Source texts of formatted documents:
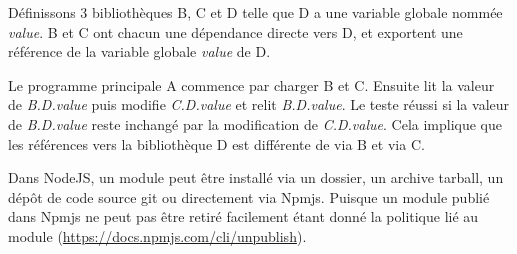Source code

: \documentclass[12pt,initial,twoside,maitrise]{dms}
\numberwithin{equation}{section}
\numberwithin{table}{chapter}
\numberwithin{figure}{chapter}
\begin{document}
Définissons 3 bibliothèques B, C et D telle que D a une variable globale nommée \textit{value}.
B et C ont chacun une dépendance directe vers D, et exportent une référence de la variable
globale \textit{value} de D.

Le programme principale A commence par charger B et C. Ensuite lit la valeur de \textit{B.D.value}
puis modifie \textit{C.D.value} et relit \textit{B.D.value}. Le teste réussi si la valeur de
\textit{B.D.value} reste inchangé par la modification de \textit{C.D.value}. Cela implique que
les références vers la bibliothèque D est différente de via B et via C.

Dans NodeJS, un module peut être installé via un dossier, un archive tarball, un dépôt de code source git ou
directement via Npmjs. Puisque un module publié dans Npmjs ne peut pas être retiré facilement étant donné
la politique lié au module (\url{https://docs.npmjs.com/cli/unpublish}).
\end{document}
---
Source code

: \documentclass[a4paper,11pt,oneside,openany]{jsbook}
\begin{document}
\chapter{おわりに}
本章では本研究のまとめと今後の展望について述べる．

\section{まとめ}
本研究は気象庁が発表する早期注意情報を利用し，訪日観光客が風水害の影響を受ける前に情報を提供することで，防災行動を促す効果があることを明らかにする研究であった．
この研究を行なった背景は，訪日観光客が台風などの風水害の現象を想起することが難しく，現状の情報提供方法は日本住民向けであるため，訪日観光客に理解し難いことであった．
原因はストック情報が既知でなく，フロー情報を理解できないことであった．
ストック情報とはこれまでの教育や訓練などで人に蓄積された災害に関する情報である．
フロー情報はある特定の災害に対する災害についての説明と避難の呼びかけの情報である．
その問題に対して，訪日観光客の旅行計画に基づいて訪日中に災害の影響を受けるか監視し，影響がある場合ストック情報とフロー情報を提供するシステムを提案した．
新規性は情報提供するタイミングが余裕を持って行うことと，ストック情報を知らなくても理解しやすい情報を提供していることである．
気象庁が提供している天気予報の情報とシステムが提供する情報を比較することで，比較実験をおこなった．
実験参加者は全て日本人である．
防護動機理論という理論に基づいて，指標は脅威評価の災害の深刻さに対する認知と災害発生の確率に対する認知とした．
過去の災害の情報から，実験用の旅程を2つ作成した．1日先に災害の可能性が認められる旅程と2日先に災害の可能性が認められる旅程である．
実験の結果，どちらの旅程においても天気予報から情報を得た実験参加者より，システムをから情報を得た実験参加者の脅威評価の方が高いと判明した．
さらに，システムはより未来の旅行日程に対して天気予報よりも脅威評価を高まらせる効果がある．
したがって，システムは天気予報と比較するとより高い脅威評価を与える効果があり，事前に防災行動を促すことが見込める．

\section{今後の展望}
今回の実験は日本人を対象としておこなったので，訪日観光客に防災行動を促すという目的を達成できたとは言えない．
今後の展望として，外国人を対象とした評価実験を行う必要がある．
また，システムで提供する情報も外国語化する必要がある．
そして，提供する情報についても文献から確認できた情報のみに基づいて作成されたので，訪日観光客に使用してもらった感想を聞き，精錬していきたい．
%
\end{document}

▶ _Goal of the exercise_: From the records above, transcribe exactly the run of lines that opens with the line holding "B et C ont chacun" and closes with the line holding "directement via Npmjs.", both included.

▶ _Answer section_:
B et C ont chacun une dépendance directe vers D, et exportent une référence de la variable
globale \textit{value} de D.

Le programme principale A commence par charger B et C. Ensuite lit la valeur de \textit{B.D.value}
puis modifie \textit{C.D.value} et relit \textit{B.D.value}. Le teste réussi si la valeur de
\textit{B.D.value} reste inchangé par la modification de \textit{C.D.value}. Cela implique que
les références vers la bibliothèque D est différente de via B et via C.

Dans NodeJS, un module peut être installé via un dossier, un archive tarball, un dépôt de code source git ou
directement via Npmjs. Puisque un module publié dans Npmjs ne peut pas être retiré facilement étant donné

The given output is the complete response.